Incretin hormones – what they are and what they do
The incretin hormones are secreted from the small intestine in response to oral intake of food and, in particular, the presence of glucose in the gut. There are two principal incretin agents: GIP and GLP-1. GIP and GLP-1 are polypeptides that are degraded in vivo within minutes by hydrolysis of peptide bonds catalysed by the enzyme dipeptidyl-peptidase 4 (DPP-4; Drucker and Nauk, 2006).
GIP and GLP-1 stimulate insulin release by binding to GIP and GLP-1 receptors, respectively, in pancreatic beta cells. This insulotropic activity lowers blood glucose levels, reducing the peak of post-prandial hyperglycaemia. Importantly, the activation of these hormones is glucose-dependent, operating in situations of hyperglycaemia.
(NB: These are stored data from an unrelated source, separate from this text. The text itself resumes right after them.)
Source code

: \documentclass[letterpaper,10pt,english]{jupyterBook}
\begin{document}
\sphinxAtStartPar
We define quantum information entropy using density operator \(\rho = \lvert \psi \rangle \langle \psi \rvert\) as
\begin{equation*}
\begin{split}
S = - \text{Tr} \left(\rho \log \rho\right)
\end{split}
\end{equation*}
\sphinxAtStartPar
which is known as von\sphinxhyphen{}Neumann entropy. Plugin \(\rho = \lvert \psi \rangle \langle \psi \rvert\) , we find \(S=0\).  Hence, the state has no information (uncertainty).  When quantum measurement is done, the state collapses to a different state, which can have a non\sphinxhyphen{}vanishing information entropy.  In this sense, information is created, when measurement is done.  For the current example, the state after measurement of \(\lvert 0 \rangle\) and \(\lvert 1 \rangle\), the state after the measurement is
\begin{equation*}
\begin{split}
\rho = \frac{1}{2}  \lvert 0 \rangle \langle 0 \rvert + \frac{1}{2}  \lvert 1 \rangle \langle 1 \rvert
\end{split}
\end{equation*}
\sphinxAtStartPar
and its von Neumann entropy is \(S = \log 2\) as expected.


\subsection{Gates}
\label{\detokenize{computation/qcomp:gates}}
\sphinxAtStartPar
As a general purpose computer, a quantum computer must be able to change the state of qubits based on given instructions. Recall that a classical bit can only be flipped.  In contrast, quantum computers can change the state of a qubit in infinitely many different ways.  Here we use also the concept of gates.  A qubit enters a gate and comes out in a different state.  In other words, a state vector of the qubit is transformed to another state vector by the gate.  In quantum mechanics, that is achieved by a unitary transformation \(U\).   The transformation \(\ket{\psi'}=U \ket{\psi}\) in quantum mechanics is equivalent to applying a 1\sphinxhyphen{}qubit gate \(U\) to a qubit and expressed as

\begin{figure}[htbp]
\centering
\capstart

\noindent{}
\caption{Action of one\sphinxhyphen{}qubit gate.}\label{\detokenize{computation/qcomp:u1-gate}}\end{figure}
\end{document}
GLP-1 may further counter post-prandial hyperglycaemia by suppressing glucagon release from the alpha cells of the pancreas, in the context of hyper- or euglycaemia. Importantly, GLP-1 loses its inhibitory effect on glucagon secretion when blood glucose levels fall, allowing an appropriate glucagon response to hypoglycaemia. In contrast, GIP positively stimulates glucagon secretion at lower levels of glycaemia (Seino et al, 2010).
In addition, the incretin hormones slow gastric emptying, thereby delaying the absorption of food (and, in particular, glucose) – a further mechanism in reducing post-meal hyperglycaemia. They also induce satiety, reducing appetite and calorie intake, thus enabling weight loss via a direct effect on the hypothalamus (Nauck and Meier, 2016).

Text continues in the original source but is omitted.